(Exercise material begins)

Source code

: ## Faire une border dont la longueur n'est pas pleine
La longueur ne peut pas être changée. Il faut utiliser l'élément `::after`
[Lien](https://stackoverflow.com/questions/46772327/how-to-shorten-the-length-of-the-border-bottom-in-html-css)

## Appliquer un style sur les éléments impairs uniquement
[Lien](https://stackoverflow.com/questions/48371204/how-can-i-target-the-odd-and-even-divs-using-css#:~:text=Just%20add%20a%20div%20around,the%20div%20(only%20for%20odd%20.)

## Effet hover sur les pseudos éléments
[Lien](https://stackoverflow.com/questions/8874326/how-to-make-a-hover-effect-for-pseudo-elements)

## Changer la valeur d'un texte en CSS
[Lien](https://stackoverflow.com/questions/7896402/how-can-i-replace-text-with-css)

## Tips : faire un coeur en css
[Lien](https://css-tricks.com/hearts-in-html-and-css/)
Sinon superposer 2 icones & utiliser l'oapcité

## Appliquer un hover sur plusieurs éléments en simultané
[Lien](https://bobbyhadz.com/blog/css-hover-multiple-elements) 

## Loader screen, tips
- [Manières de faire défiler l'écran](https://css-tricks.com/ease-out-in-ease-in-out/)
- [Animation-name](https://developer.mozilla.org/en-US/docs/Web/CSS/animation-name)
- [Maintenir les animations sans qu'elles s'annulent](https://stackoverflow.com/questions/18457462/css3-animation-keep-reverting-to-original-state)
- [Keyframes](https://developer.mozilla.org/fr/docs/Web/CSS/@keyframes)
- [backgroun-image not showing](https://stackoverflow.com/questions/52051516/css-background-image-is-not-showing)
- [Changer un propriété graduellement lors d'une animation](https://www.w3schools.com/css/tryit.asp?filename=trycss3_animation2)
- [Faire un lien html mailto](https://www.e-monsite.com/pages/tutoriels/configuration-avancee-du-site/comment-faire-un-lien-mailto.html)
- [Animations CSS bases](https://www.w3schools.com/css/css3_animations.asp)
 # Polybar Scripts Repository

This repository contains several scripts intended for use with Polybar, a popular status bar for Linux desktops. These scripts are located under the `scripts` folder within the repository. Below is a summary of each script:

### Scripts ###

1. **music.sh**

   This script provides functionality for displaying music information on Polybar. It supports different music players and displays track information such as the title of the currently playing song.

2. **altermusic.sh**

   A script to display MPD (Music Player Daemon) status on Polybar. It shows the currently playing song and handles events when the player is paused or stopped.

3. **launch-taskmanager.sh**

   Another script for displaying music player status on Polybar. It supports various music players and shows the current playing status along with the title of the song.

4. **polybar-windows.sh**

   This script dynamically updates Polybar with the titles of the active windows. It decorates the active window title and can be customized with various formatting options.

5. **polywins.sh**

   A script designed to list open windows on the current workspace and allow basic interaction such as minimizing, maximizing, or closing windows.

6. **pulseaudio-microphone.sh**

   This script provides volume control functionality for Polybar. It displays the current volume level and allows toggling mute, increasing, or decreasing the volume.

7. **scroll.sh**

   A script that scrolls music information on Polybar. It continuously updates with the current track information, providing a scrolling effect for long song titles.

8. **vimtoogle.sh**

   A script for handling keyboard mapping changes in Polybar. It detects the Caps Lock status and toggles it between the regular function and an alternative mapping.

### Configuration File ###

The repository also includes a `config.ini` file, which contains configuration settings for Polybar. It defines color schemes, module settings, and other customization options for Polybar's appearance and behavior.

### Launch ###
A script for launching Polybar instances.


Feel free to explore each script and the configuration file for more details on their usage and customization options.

(Exercise material ends)
(Exercise material begins)

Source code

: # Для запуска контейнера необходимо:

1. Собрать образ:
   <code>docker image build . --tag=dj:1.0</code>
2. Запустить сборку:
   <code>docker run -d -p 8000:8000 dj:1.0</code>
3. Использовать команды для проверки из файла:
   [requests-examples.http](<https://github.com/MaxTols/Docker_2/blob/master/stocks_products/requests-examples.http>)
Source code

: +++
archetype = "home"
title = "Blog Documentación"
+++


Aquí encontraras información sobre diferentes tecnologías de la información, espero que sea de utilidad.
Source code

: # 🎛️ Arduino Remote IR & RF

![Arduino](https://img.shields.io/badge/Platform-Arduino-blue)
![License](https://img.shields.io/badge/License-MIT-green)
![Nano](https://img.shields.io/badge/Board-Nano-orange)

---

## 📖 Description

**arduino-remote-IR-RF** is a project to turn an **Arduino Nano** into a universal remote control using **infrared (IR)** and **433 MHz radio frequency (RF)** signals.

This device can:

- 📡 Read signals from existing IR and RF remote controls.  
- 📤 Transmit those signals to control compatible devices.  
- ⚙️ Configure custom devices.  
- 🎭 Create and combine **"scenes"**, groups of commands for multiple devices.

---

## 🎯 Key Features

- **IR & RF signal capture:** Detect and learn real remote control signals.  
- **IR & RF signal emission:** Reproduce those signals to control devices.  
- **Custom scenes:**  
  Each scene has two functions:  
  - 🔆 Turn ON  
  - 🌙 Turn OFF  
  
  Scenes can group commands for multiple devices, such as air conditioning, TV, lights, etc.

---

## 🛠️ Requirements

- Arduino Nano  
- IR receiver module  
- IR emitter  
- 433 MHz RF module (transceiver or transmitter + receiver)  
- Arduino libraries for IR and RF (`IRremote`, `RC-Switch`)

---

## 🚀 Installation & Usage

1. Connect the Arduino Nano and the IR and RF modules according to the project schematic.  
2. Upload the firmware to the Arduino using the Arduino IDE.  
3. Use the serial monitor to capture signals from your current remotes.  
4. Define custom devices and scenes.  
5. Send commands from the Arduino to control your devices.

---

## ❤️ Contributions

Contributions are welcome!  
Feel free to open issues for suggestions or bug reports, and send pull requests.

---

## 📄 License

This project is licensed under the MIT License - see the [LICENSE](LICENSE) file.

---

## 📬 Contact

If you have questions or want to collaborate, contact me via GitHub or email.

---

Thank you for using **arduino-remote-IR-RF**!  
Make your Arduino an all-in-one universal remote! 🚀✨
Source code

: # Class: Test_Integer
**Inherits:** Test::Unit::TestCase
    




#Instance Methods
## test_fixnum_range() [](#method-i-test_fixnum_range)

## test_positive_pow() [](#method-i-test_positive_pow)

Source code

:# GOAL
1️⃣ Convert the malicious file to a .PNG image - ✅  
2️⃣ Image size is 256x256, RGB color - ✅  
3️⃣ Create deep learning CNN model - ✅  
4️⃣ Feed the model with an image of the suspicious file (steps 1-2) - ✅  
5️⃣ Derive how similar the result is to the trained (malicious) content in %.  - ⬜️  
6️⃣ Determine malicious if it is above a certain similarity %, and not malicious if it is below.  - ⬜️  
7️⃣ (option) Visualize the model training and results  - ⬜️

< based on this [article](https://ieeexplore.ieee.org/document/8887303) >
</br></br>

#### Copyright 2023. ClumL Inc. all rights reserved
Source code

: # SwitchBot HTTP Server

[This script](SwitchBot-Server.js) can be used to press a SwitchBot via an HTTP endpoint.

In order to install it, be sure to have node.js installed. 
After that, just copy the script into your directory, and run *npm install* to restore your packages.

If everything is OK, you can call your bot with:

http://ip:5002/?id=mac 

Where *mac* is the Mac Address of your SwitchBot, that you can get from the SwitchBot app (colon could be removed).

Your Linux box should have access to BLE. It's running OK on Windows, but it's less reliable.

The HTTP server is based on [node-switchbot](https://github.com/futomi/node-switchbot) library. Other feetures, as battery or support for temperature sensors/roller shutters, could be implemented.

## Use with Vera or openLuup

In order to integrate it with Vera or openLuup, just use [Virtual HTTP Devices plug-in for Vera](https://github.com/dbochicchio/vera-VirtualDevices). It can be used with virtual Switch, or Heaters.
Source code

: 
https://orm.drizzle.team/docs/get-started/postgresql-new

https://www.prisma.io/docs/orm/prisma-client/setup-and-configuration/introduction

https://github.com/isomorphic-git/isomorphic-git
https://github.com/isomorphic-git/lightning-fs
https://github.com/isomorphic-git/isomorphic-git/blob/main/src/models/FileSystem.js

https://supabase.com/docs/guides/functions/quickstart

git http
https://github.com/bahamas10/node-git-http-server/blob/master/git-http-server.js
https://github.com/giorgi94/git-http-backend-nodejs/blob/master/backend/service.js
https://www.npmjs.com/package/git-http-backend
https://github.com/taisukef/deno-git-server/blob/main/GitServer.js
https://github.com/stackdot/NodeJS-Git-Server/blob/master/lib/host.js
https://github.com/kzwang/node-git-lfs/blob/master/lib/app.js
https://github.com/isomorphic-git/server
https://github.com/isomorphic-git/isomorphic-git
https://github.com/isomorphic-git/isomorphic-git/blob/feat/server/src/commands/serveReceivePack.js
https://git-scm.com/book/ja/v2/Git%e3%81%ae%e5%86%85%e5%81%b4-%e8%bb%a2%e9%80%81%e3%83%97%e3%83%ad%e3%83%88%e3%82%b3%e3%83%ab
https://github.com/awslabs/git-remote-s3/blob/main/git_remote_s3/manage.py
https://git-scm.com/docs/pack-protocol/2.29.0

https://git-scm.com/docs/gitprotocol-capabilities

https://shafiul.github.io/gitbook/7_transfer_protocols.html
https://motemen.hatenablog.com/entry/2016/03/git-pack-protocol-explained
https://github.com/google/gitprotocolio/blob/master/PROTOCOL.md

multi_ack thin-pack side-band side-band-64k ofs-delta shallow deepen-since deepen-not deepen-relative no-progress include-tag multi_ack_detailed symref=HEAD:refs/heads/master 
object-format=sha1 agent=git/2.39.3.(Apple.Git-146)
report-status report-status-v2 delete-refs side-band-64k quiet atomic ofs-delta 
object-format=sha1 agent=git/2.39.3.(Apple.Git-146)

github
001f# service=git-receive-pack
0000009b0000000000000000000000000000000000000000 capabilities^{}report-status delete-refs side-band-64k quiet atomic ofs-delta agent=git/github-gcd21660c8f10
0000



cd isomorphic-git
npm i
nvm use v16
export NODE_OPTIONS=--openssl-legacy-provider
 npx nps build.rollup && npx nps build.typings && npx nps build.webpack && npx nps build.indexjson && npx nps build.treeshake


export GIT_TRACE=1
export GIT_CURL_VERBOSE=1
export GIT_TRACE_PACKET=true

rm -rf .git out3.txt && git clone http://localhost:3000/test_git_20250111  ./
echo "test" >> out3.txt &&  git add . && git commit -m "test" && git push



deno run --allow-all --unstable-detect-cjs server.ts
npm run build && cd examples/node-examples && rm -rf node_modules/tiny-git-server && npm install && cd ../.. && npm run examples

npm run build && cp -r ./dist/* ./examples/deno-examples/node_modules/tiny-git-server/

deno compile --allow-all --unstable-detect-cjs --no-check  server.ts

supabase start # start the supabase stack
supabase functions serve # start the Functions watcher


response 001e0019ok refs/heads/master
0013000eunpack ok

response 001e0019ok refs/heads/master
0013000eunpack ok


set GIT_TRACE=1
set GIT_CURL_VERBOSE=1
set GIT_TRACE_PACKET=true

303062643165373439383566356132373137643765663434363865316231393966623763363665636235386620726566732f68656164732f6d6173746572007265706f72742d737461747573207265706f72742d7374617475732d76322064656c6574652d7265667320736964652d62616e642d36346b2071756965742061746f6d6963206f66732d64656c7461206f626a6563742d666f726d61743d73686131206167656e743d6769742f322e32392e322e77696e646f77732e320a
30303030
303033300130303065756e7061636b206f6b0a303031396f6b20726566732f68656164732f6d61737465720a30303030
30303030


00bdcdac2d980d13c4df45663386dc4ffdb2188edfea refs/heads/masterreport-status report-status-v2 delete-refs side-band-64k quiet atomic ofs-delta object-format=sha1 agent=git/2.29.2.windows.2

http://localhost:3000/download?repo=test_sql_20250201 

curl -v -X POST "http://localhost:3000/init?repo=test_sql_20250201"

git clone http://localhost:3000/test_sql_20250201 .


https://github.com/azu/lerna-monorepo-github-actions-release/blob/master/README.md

(Exercise material ends)
(Exercise material begins)

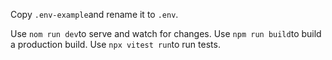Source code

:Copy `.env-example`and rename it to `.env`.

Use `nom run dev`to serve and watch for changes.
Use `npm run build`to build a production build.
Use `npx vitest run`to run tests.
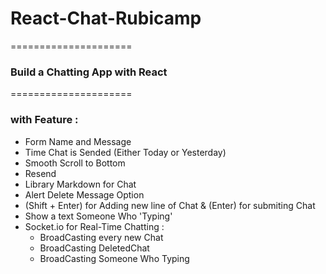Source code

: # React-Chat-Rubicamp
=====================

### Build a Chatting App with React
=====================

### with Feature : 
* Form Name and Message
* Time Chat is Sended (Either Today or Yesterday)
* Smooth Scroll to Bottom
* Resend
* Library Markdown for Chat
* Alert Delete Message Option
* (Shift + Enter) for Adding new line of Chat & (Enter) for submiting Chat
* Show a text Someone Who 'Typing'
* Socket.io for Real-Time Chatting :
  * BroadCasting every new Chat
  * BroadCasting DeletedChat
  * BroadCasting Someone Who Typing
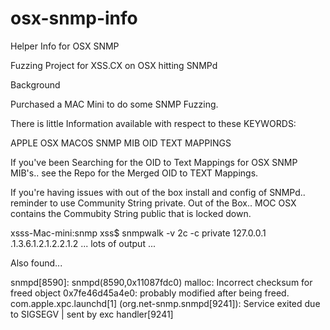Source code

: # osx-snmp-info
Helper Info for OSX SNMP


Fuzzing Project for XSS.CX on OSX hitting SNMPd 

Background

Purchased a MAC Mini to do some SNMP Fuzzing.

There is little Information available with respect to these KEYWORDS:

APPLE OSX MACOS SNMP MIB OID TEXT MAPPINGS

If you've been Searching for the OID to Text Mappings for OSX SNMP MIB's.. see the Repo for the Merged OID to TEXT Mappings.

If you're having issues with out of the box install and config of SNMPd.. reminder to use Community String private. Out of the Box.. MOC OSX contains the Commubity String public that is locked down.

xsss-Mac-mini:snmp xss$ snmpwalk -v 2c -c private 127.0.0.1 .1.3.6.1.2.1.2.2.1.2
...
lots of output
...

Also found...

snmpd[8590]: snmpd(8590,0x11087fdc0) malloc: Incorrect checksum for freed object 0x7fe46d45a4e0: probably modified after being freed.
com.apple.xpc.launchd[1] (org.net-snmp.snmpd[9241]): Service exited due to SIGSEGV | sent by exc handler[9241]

(Exercise material ends)

▸ Problem description
Your answer must be every line from the listing above that holds the string "those".

▸ Result of the task
- 📤 Transmit those signals to control compatible devices.  
- **IR & RF signal emission:** Reproduce those signals to control devices.  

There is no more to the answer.